**YOUR TASK**
Identify all lines of the data containing the string "HelpDesk" and copy them.

**GIVEN DATA**
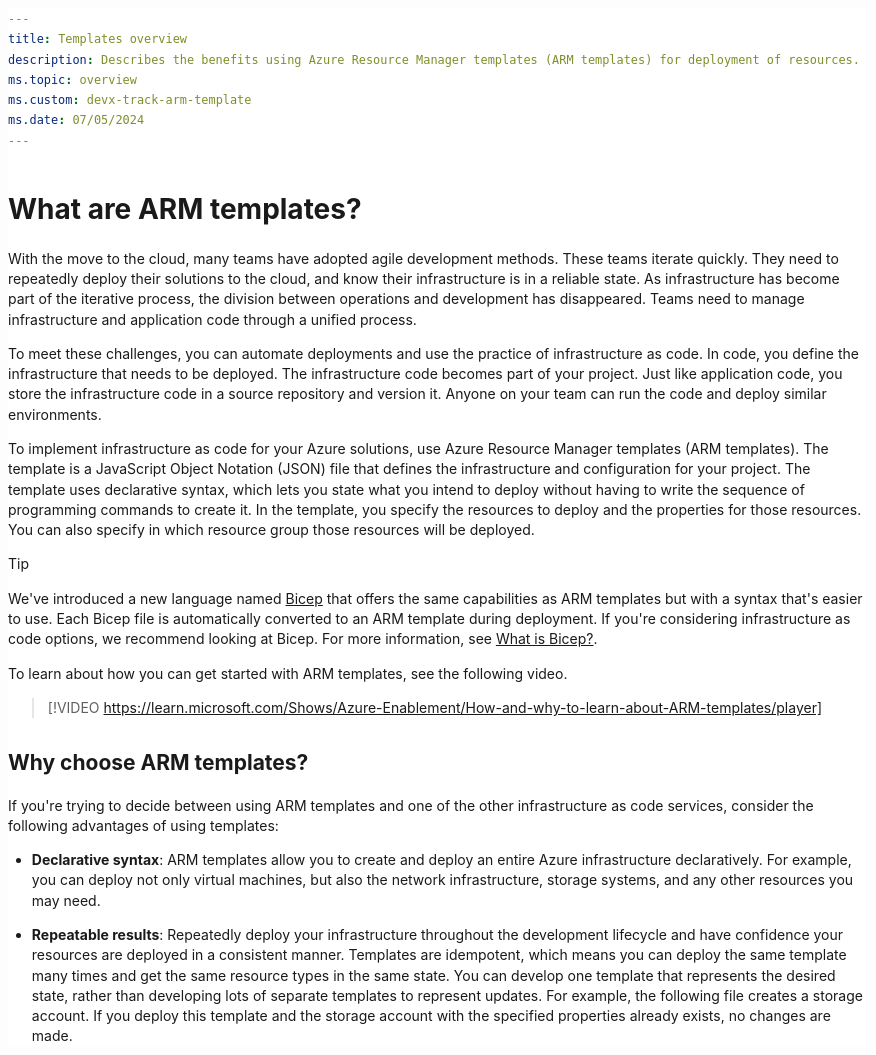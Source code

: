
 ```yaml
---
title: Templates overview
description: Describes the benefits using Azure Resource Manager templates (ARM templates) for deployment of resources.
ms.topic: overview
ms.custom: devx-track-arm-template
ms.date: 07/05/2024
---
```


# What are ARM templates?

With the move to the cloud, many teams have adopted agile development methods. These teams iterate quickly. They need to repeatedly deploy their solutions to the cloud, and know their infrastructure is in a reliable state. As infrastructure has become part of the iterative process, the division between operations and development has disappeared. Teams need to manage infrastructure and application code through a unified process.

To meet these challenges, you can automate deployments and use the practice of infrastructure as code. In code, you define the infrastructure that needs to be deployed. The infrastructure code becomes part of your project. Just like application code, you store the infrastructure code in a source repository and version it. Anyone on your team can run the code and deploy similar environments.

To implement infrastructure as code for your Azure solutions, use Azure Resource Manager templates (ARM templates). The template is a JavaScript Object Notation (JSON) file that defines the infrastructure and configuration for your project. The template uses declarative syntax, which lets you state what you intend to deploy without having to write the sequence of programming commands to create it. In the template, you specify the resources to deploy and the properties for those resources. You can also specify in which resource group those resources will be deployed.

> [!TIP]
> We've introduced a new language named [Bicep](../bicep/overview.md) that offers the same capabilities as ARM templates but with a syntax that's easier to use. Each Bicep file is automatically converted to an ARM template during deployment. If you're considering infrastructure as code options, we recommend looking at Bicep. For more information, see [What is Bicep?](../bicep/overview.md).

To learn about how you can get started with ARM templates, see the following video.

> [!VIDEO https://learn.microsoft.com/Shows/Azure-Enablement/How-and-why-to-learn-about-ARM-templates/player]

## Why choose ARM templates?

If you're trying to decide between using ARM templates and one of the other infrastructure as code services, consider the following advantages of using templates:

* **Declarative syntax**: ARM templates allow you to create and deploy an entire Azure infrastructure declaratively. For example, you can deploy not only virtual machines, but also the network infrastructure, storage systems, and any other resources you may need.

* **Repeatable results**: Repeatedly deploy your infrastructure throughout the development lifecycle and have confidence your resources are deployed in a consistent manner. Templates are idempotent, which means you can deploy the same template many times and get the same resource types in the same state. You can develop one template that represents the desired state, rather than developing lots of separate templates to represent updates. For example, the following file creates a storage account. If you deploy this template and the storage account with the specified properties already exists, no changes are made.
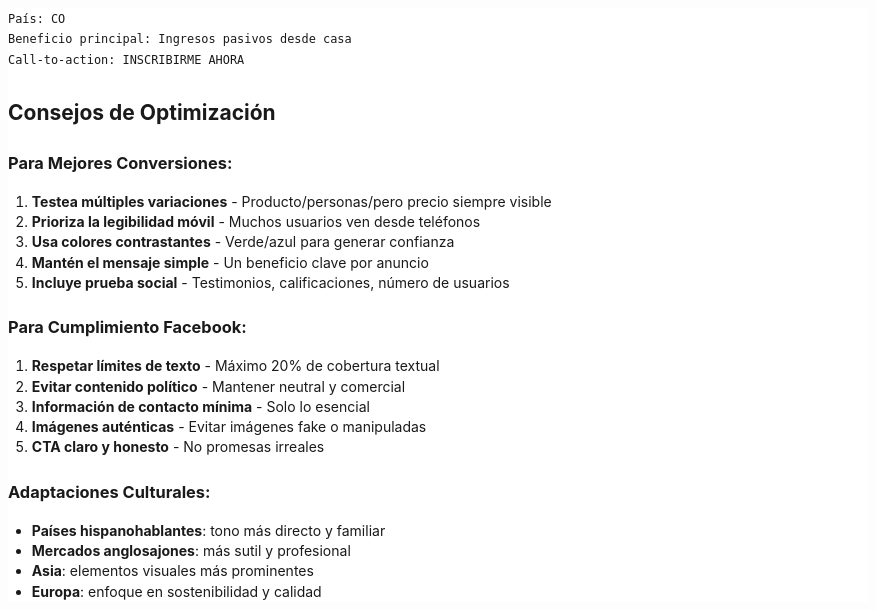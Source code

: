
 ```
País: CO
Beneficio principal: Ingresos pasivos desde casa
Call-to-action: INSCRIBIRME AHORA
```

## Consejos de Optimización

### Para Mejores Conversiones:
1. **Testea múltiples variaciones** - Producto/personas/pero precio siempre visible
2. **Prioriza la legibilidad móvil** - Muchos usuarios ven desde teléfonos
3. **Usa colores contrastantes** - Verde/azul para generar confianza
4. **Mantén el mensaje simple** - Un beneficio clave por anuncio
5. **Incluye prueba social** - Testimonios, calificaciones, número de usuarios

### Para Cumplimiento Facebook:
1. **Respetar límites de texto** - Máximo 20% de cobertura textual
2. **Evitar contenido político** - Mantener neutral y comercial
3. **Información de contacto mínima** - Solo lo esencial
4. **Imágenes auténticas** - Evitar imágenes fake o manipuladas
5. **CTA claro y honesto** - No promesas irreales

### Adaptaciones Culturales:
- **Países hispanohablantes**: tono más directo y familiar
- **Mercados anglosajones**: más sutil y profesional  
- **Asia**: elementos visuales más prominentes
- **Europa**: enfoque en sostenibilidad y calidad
...
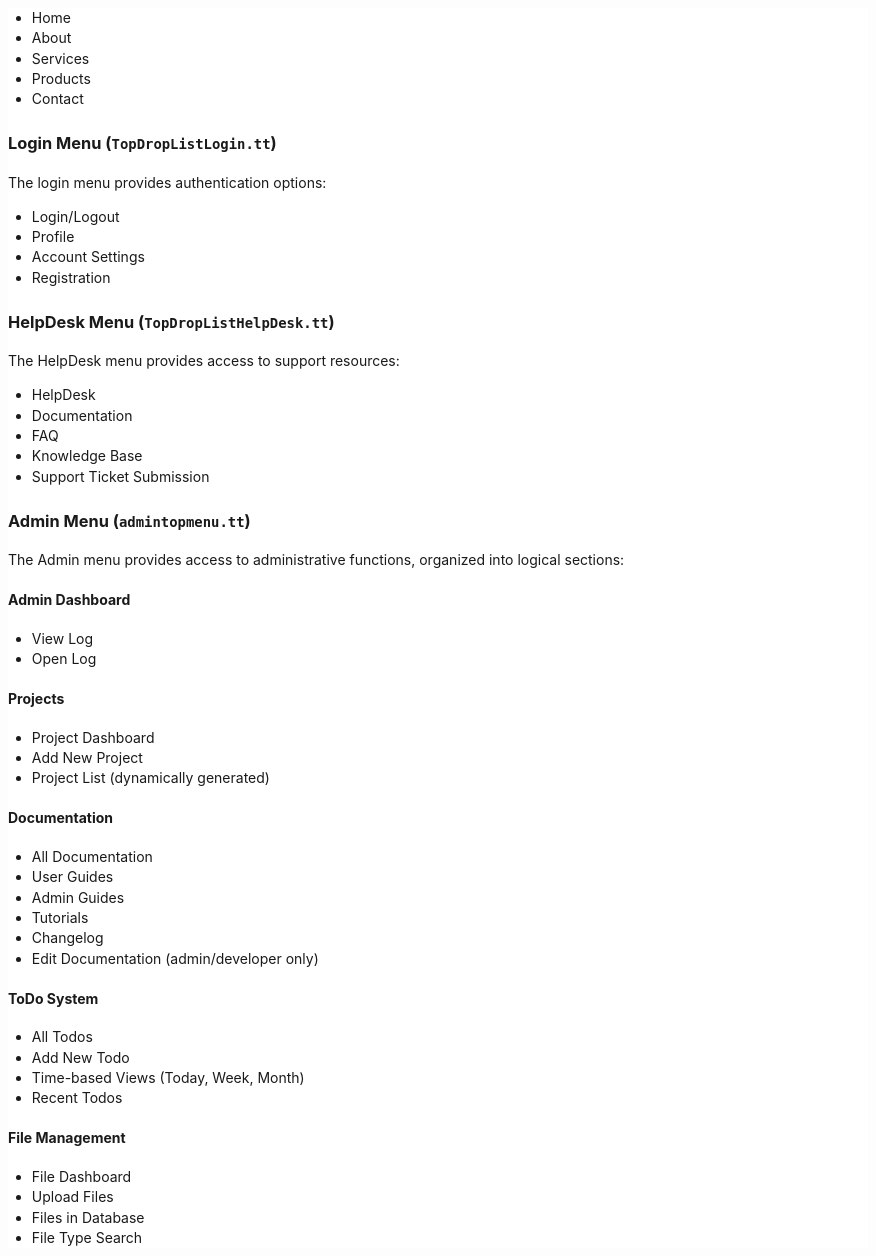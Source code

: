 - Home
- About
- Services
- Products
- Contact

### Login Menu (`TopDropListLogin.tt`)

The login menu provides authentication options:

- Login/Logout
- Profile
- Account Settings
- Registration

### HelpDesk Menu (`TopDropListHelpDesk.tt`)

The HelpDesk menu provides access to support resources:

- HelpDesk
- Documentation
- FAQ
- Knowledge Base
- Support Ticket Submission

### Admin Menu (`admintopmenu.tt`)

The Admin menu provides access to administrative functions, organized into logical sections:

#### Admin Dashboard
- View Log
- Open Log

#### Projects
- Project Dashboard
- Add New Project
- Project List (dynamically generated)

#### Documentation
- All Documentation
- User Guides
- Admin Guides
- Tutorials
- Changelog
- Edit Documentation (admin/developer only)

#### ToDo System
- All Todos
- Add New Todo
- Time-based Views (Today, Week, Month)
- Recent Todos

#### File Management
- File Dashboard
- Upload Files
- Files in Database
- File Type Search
==
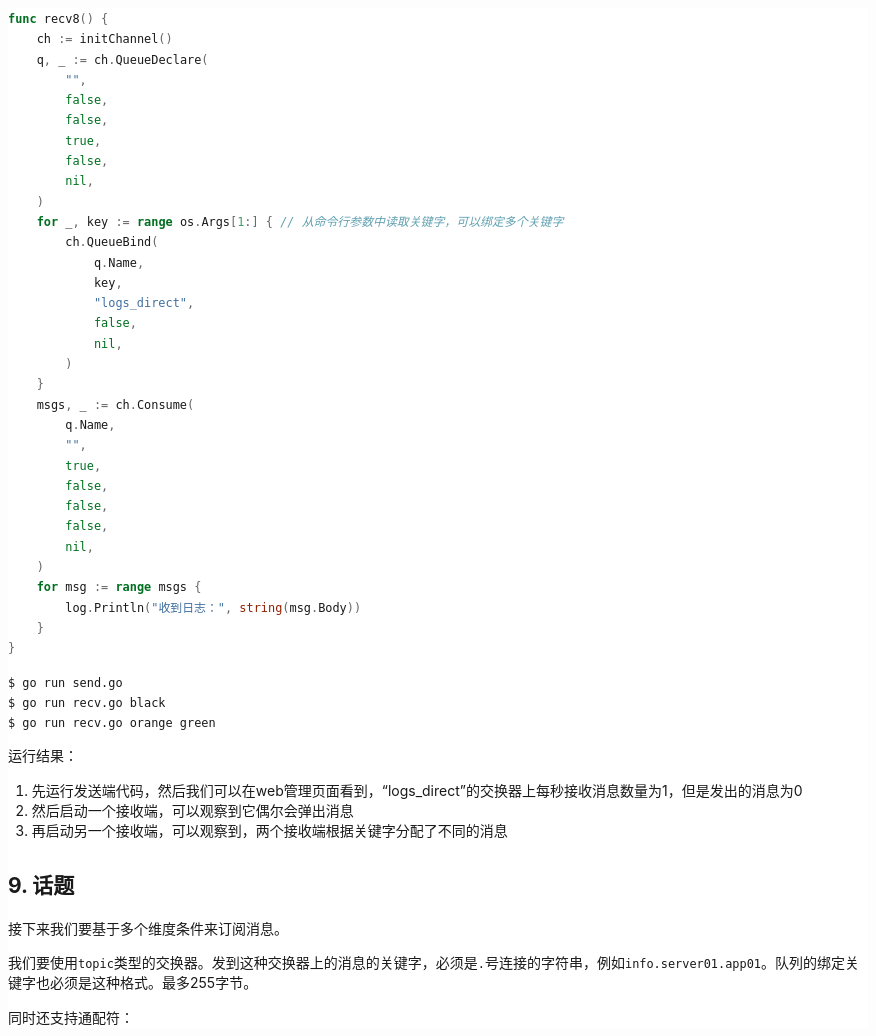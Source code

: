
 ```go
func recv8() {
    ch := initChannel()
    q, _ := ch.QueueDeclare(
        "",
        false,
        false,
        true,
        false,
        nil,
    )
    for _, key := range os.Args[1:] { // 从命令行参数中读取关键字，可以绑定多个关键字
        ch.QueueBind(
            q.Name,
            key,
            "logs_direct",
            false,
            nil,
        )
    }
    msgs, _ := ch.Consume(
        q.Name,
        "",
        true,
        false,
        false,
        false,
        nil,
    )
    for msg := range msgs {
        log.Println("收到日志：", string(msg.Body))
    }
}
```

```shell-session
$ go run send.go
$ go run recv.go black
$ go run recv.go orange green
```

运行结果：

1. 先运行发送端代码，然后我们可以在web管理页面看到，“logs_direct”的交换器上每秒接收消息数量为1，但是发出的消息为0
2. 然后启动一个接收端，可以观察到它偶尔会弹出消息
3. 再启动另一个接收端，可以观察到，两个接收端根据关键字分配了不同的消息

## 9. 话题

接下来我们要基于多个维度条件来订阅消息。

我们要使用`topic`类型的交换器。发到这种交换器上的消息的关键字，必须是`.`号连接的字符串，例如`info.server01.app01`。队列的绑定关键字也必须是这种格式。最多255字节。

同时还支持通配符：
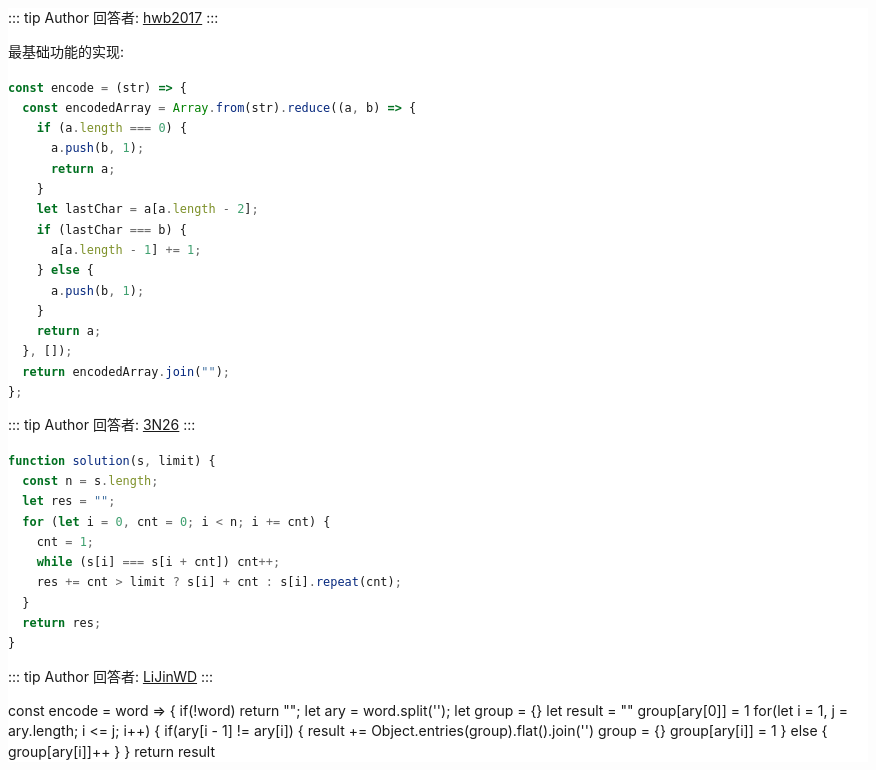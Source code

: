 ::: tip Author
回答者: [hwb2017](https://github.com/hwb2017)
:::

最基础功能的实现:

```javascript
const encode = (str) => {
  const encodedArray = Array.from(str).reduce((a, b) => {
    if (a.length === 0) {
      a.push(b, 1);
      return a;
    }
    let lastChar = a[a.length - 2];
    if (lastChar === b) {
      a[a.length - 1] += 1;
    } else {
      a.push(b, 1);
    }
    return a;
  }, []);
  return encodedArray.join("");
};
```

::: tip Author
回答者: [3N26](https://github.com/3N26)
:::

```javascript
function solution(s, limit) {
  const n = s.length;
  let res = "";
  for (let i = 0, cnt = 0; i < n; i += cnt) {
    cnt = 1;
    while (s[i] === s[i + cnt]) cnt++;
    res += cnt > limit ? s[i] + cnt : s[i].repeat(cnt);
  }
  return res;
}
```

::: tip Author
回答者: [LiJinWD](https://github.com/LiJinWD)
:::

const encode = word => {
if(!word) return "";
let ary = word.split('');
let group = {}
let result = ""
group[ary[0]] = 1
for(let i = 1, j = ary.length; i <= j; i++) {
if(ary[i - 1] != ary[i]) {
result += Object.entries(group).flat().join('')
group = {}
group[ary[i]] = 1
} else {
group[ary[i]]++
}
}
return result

**ANSWER SECTION**
### HelpDesk Menu (`TopDropListHelpDesk.tt`)
The HelpDesk menu provides access to support resources:
- HelpDesk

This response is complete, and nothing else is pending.